Connect to share and comment
Africa is probably the most attractive region for long-term profit growth for global brewers.
Africa maybe the world's poorest and most undeveloped continent, but its abundance of natural resources and a surging population makes it an attractive prospect for investors.
One sector that is yet to be truly tapped is the brewing industry, according to research firm Bernstein Research, which believes Africa is probably the most attractive region for long-term profit growth for global brewers.
Spirit and beer maker Diageo agrees, telling CNBC.com that they are "long term investors" in Africa. Despite a long list of challenges, the continent offers tremendous opportunities to work with local governments and grow local communities, the firm says.
Logistics, a lack of infrastructure, water and energy and a limited skilled workforce are just some of the hurdles Diageo highlights. Additionally, illicit consumption of home-brewed alcohol is prevalent in Africa. Diageo's own research suggests that around 50 percent of consumption in Kenya is either informal (not recorded) or unlisted (i.e. illicit).
Despite this, the continent's huge population, over 1 billion according to the United Nations, with a 26 percent increase over the last decade, means Africa (along with emerging Asia) offers the highest long-term upside to investment in beer consumption, Bernstein Research said.
"African [profit] margins have more headroom and better (very) long-term growth prospects," it said in a research note.
"We note countries such as Nigeria, DRC (Democratic Republic of the Congo) and Ethiopia have very large populations and low per capita consumption. Therefore, we believe there is little doubt that Africa will be one of the engines of growth for the beer category in the next decades."
But it may not be good news for all brewers waiting to venture into the emerging market. Bernstein says incumbents are likely to benefit from any potential upside as operational challenges make it very difficult for new entrants.
And according to Bernstein's data those incumbents are SABMiller, which controls 38 percent of regional Beer EBIT (earnings before interest and taxes) on an equity-adjusted basis, Castel (25 percent), Heineken (18 percent) and Diageo.
"As the region is likely to continue to grow fast, so will its relative importance to those brewers' earnings," it said.
SABMiller announced a $40 million investment this month in a new brewery in Namibia as part of its strategy to expand its operations across Africa. Eight days later the company announced the launch of a new beer called Eagle in Ghana, made from the cassava plant, to complement its Impala beer, unveiled in Mozambique 18 months ago.
"Part of our strategy across Africa is to make high quality beer which is affordable for low-income consumers while simultaneously creating opportunities for smallholder farmers in our markets. The launch of Eagle in Ghana ticks both these boxes," Mark Bowman, managing director of SABMiller Africa, said in the press release.

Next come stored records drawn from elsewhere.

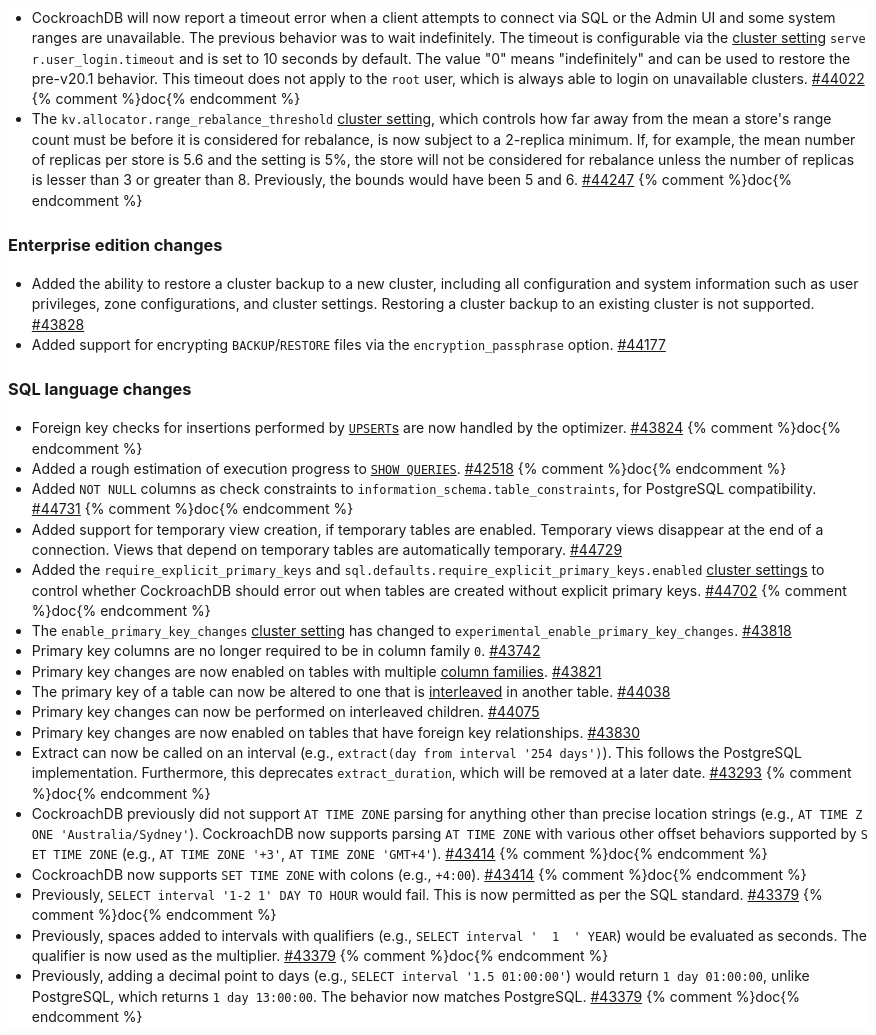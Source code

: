 - CockroachDB will now report a timeout error when a client attempts to connect via SQL or the Admin UI and some system ranges are unavailable. The previous behavior was to wait indefinitely. The timeout is configurable via the [cluster setting](../v20.1/cluster-settings.html) `server.user_login.timeout` and is set to 10 seconds by default. The value "0" means "indefinitely" and can be used to restore the pre-v20.1 behavior. This timeout does not apply to the `root` user, which is always able to login on unavailable clusters. [#44022][#44022] {% comment %}doc{% endcomment %}
- The `kv.allocator.range_rebalance_threshold` [cluster setting](../v20.1/cluster-settings.html), which controls how far away from the mean a store's range count must be before it is considered for rebalance, is now subject to a 2-replica minimum. If, for example, the mean number of replicas per store is 5.6 and the setting is 5%, the store will not be considered for rebalance unless the number of replicas is lesser than 3 or greater than 8. Previously, the bounds would have been 5 and 6. [#44247][#44247] {% comment %}doc{% endcomment %}

<h3 id="v20-1-0-beta.1-enterprise-edition-changes">Enterprise edition changes</h3>

- Added the ability to restore a cluster backup to a new cluster, including all configuration and system information such as user privileges, zone configurations, and cluster settings. Restoring a cluster backup to an existing cluster is not supported. [#43828][#43828]
- Added support for encrypting `BACKUP`/`RESTORE` files via the `encryption_passphrase` option. [#44177][#44177]

<h3 id="v20-1-0-beta.1-sql-language-changes">SQL language changes</h3>

- Foreign key checks for insertions performed by [`UPSERT`s](../v20.1/upsert.html) are now handled by the optimizer. [#43824][#43824] {% comment %}doc{% endcomment %}
- Added a rough estimation of execution progress to [`SHOW QUERIES`](../v20.1/show-queries.html). [#42518][#42518] {% comment %}doc{% endcomment %}
- Added `NOT NULL` columns as check constraints to `information_schema.table_constraints`, for PostgreSQL compatibility. [#44731][#44731] {% comment %}doc{% endcomment %}
- Added support for temporary view creation, if temporary tables are enabled. Temporary views disappear at the end of a connection. Views that depend on temporary tables are automatically temporary. [#44729][#44729]
- Added the `require_explicit_primary_keys` and `sql.defaults.require_explicit_primary_keys.enabled` [cluster settings](../v20.1/cluster-settings.html) to control whether CockroachDB should error out when tables are created without explicit primary keys. [#44702][#44702] {% comment %}doc{% endcomment %}
- The `enable_primary_key_changes` [cluster setting](../v20.1/cluster-settings.html) has changed to `experimental_enable_primary_key_changes`. [#43818][#43818]
- Primary key columns are no longer required to be in column family `0`. [#43742][#43742]
- Primary key changes are now enabled on tables with multiple [column families](../v20.1/column-families.html). [#43821][#43821]
- The primary key of a table can now be altered to one that is [interleaved](../v20.1/interleave-in-parent.html) in another table. [#44038][#44038]
- Primary key changes can now be performed on interleaved children. [#44075][#44075]
- Primary key changes are now enabled on tables that have foreign key relationships. [#43830][#43830]
- Extract can now be called on an interval (e.g., `extract(day from interval '254 days')`). This follows the PostgreSQL implementation. Furthermore, this deprecates `extract_duration`, which will be removed at a later date. [#43293][#43293] {% comment %}doc{% endcomment %}
- CockroachDB previously did not support `AT TIME ZONE` parsing for anything other than precise location strings (e.g., `AT TIME ZONE 'Australia/Sydney'`). CockroachDB now supports parsing `AT TIME ZONE` with various other offset behaviors supported by `SET TIME ZONE` (e.g., `AT TIME ZONE '+3'`, `AT TIME ZONE 'GMT+4'`). [#43414][#43414] {% comment %}doc{% endcomment %}
- CockroachDB now supports `SET TIME ZONE` with colons (e.g., `+4:00`). [#43414][#43414] {% comment %}doc{% endcomment %}
- Previously, `SELECT interval '1-2 1' DAY TO HOUR` would fail. This is now permitted as per the SQL standard. [#43379][#43379] {% comment %}doc{% endcomment %}
- Previously, spaces added to intervals with qualifiers (e.g., `SELECT interval '  1  ' YEAR`) would be evaluated as seconds. The qualifier is now used as the multiplier. [#43379][#43379] {% comment %}doc{% endcomment %}
- Previously, adding a decimal point to days (e.g., `SELECT interval '1.5 01:00:00'`) would return `1 day 01:00:00`, unlike PostgreSQL, which returns `1 day 13:00:00`. The behavior now matches PostgreSQL. [#43379][#43379] {% comment %}doc{% endcomment %}

[#39308]: https://github.com/cockroachdb/cockroach/pull/39308
[#41557]: https://github.com/cockroachdb/cockroach/pull/41557
[#41848]: https://github.com/cockroachdb/cockroach/pull/41848
[#42522]: https://github.com/cockroachdb/cockroach/pull/42522
[#42644]: https://github.com/cockroachdb/cockroach/pull/42644
[#42817]: https://github.com/cockroachdb/cockroach/pull/42817
[#42862]: https://github.com/cockroachdb/cockroach/pull/42862
[#42969]: https://github.com/cockroachdb/cockroach/pull/42969
[#43137]: https://github.com/cockroachdb/cockroach/pull/43137
[#43152]: https://github.com/cockroachdb/cockroach/pull/43152
[#43288]: https://github.com/cockroachdb/cockroach/pull/43288
[#43290]: https://github.com/cockroachdb/cockroach/pull/43290
[#43293]: https://github.com/cockroachdb/cockroach/pull/43293
[#43307]: https://github.com/cockroachdb/cockroach/pull/43307
[#43311]: https://github.com/cockroachdb/cockroach/pull/43311
[#43332]: https://github.com/cockroachdb/cockroach/pull/43332
[#43379]: https://github.com/cockroachdb/cockroach/pull/43379
[#43414]: https://github.com/cockroachdb/cockroach/pull/43414
[#43417]: https://github.com/cockroachdb/cockroach/pull/43417
[#43474]: https://github.com/cockroachdb/cockroach/pull/43474
[#43547]: https://github.com/cockroachdb/cockroach/pull/43547
[#43552]: https://github.com/cockroachdb/cockroach/pull/43552
[#43567]: https://github.com/cockroachdb/cockroach/pull/43567
[#43579]: https://github.com/cockroachdb/cockroach/pull/43579
[#43715]: https://github.com/cockroachdb/cockroach/pull/43715
[#43724]: https://github.com/cockroachdb/cockroach/pull/43724
[#43742]: https://github.com/cockroachdb/cockroach/pull/43742
[#43785]: https://github.com/cockroachdb/cockroach/pull/43785
[#43793]: https://github.com/cockroachdb/cockroach/pull/43793
[#43798]: https://github.com/cockroachdb/cockroach/pull/43798
[#43806]: https://github.com/cockroachdb/cockroach/pull/43806
[#43807]: https://github.com/cockroachdb/cockroach/pull/43807
[#43811]: https://github.com/cockroachdb/cockroach/pull/43811
[#43814]: https://github.com/cockroachdb/cockroach/pull/43814
[#43815]: https://github.com/cockroachdb/cockroach/pull/43815
[#43816]: https://github.com/cockroachdb/cockroach/pull/43816
[#43818]: https://github.com/cockroachdb/cockroach/pull/43818
[#43821]: https://github.com/cockroachdb/cockroach/pull/43821
[#43825]: https://github.com/cockroachdb/cockroach/pull/43825
[#43830]: https://github.com/cockroachdb/cockroach/pull/43830
[#43840]: https://github.com/cockroachdb/cockroach/pull/43840
[#43848]: https://github.com/cockroachdb/cockroach/pull/43848
[#43857]: https://github.com/cockroachdb/cockroach/pull/43857
[#43862]: https://github.com/cockroachdb/cockroach/pull/43862
[#43869]: https://github.com/cockroachdb/cockroach/pull/43869
[#43872]: https://github.com/cockroachdb/cockroach/pull/43872
[#43875]: https://github.com/cockroachdb/cockroach/pull/43875
[#43887]: https://github.com/cockroachdb/cockroach/pull/43887
[#43889]: https://github.com/cockroachdb/cockroach/pull/43889
[#43892]: https://github.com/cockroachdb/cockroach/pull/43892
[#43893]: https://github.com/cockroachdb/cockroach/pull/43893
[#43903]: https://github.com/cockroachdb/cockroach/pull/43903
[#43904]: https://github.com/cockroachdb/cockroach/pull/43904
[#43908]: https://github.com/cockroachdb/cockroach/pull/43908
[#43914]: https://github.com/cockroachdb/cockroach/pull/43914
[#43915]: https://github.com/cockroachdb/cockroach/pull/43915
[#43923]: https://github.com/cockroachdb/cockroach/pull/43923
[#43924]: https://github.com/cockroachdb/cockroach/pull/43924
[#43925]: https://github.com/cockroachdb/cockroach/pull/43925
[#43933]: https://github.com/cockroachdb/cockroach/pull/43933
[#43941]: https://github.com/cockroachdb/cockroach/pull/43941
[#43948]: https://github.com/cockroachdb/cockroach/pull/43948
[#43959]: https://github.com/cockroachdb/cockroach/pull/43959
[#43960]: https://github.com/cockroachdb/cockroach/pull/43960
[#43985]: https://github.com/cockroachdb/cockroach/pull/43985
[#44015]: https://github.com/cockroachdb/cockroach/pull/44015
[#44016]: https://github.com/cockroachdb/cockroach/pull/44016
[#44020]: https://github.com/cockroachdb/cockroach/pull/44020
[#44022]: https://github.com/cockroachdb/cockroach/pull/44022
[#44024]: https://github.com/cockroachdb/cockroach/pull/44024
[#44031]: https://github.com/cockroachdb/cockroach/pull/44031
[#44035]: https://github.com/cockroachdb/cockroach/pull/44035
[#44038]: https://github.com/cockroachdb/cockroach/pull/44038
[#44042]: https://github.com/cockroachdb/cockroach/pull/44042
[#44043]: https://github.com/cockroachdb/cockroach/pull/44043
[#44050]: https://github.com/cockroachdb/cockroach/pull/44050
[#44064]: https://github.com/cockroachdb/cockroach/pull/44064
[#44072]: https://github.com/cockroachdb/cockroach/pull/44072
[#44074]: https://github.com/cockroachdb/cockroach/pull/44074
[#44075]: https://github.com/cockroachdb/cockroach/pull/44075
[#44099]: https://github.com/cockroachdb/cockroach/pull/44099
[#44103]: https://github.com/cockroachdb/cockroach/pull/44103
[#44113]: https://github.com/cockroachdb/cockroach/pull/44113
[#44114]: https://github.com/cockroachdb/cockroach/pull/44114
[#44144]: https://github.com/cockroachdb/cockroach/pull/44144
[#44151]: https://github.com/cockroachdb/cockroach/pull/44151
[#44156]: https://github.com/cockroachdb/cockroach/pull/44156
[#44159]: https://github.com/cockroachdb/cockroach/pull/44159
[#44163]: https://github.com/cockroachdb/cockroach/pull/44163
[#44164]: https://github.com/cockroachdb/cockroach/pull/44164
[#44167]: https://github.com/cockroachdb/cockroach/pull/44167
[#44172]: https://github.com/cockroachdb/cockroach/pull/44172
[#44180]: https://github.com/cockroachdb/cockroach/pull/44180
[#44216]: https://github.com/cockroachdb/cockroach/pull/44216
[#44224]: https://github.com/cockroachdb/cockroach/pull/44224
[#44246]: https://github.com/cockroachdb/cockroach/pull/44246
[#44247]: https://github.com/cockroachdb/cockroach/pull/44247
[#44250]: https://github.com/cockroachdb/cockroach/pull/44250
[#44251]: https://github.com/cockroachdb/cockroach/pull/44251
[#44260]: https://github.com/cockroachdb/cockroach/pull/44260
[#44307]: https://github.com/cockroachdb/cockroach/pull/44307
[#44314]: https://github.com/cockroachdb/cockroach/pull/44314
[#44345]: https://github.com/cockroachdb/cockroach/pull/44345
[#44346]: https://github.com/cockroachdb/cockroach/pull/44346
[#44350]: https://github.com/cockroachdb/cockroach/pull/44350
[#44381]: https://github.com/cockroachdb/cockroach/pull/44381
[#44386]: https://github.com/cockroachdb/cockroach/pull/44386
[#44430]: https://github.com/cockroachdb/cockroach/pull/44430
[#44441]: https://github.com/cockroachdb/cockroach/pull/44441
[#44452]: https://github.com/cockroachdb/cockroach/pull/44452
[#44502]: https://github.com/cockroachdb/cockroach/pull/44502
[#44506]: https://github.com/cockroachdb/cockroach/pull/44506
[#44543]: https://github.com/cockroachdb/cockroach/pull/44543
[#42518]: https://github.com/cockroachdb/cockroach/pull/42518
[#43824]: https://github.com/cockroachdb/cockroach/pull/43824
[#43828]: https://github.com/cockroachdb/cockroach/pull/43828
[#44177]: https://github.com/cockroachdb/cockroach/pull/44177
[#44344]: https://github.com/cockroachdb/cockroach/pull/44344
[#44349]: https://github.com/cockroachdb/cockroach/pull/44349
[#44445]: https://github.com/cockroachdb/cockroach/pull/44445
[#44464]: https://github.com/cockroachdb/cockroach/pull/44464
[#44478]: https://github.com/cockroachdb/cockroach/pull/44478
[#44507]: https://github.com/cockroachdb/cockroach/pull/44507
[#44590]: https://github.com/cockroachdb/cockroach/pull/44590
[#44607]: https://github.com/cockroachdb/cockroach/pull/44607
[#44618]: https://github.com/cockroachdb/cockroach/pull/44618
[#44633]: https://github.com/cockroachdb/cockroach/pull/44633
[#44668]: https://github.com/cockroachdb/cockroach/pull/44668
[#44670]: https://github.com/cockroachdb/cockroach/pull/44670
[#44671]: https://github.com/cockroachdb/cockroach/pull/44671
[#44692]: https://github.com/cockroachdb/cockroach/pull/44692
[#44702]: https://github.com/cockroachdb/cockroach/pull/44702
[#44705]: https://github.com/cockroachdb/cockroach/pull/44705
[#44718]: https://github.com/cockroachdb/cockroach/pull/44718
[#44719]: https://github.com/cockroachdb/cockroach/pull/44719
[#44728]: https://github.com/cockroachdb/cockroach/pull/44728
[#44729]: https://github.com/cockroachdb/cockroach/pull/44729
[#44731]: https://github.com/cockroachdb/cockroach/pull/44731
[#44737]: https://github.com/cockroachdb/cockroach/pull/44737
[#44756]: https://github.com/cockroachdb/cockroach/pull/44756
[#44775]: https://github.com/cockroachdb/cockroach/pull/44775
[#44786]: https://github.com/cockroachdb/cockroach/pull/44786
[#44788]: https://github.com/cockroachdb/cockroach/pull/44788
[#44790]: https://github.com/cockroachdb/cockroach/pull/44790
[#44812]: https://github.com/cockroachdb/cockroach/pull/44812
[#44827]: https://github.com/cockroachdb/cockroach/pull/44827
[#44831]: https://github.com/cockroachdb/cockroach/pull/44831
[#44872]: https://github.com/cockroachdb/cockroach/pull/44872
[#44887]: https://github.com/cockroachdb/cockroach/pull/44887
[#44890]: https://github.com/cockroachdb/cockroach/pull/44890
[#44790]: https://github.com/cockroachdb/cockroach/pull/44790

Diageo has also made big announcements. Ghana's first cassava beer, Ruut Extra Premium Beer, was announced at the start of the year and a Diageo spokesperson James Crampton told CNBC.com that the firm likes to "innovate" in the affordable sector.
"We have a brand for every motivation or occasion," Crampton said, and detailed that policy making in the region has also led to taxes being waived by governments who are keen for brewers to work with local farmers and communities.